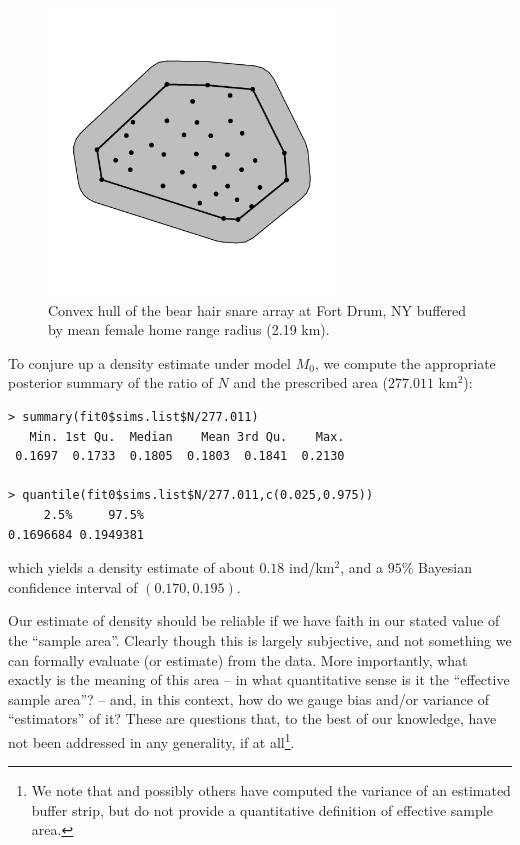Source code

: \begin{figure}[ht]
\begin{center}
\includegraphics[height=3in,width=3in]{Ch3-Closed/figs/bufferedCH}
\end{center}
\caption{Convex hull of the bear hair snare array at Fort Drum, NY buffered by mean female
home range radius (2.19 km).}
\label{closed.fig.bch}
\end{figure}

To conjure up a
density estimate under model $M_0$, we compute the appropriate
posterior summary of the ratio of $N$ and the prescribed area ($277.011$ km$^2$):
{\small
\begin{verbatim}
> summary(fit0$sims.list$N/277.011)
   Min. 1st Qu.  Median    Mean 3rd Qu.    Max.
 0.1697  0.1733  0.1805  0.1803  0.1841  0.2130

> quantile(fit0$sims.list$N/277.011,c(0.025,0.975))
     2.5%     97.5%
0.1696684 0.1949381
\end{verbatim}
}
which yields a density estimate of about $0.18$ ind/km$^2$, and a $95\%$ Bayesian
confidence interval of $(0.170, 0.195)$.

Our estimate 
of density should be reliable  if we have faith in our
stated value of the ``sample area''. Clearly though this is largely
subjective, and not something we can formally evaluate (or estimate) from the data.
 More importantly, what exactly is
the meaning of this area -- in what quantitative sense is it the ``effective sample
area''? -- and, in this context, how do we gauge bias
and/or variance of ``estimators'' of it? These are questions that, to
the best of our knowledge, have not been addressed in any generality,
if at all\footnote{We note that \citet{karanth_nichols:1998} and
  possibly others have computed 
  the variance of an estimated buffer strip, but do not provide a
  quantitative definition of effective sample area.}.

▶ Goal of the exercise
Locate the word "list" in the data above. Copy every line carrying it.

▶ Exercise output
> summary(fit0$sims.list$N/277.011)
> quantile(fit0$sims.list$N/277.011,c(0.025,0.975))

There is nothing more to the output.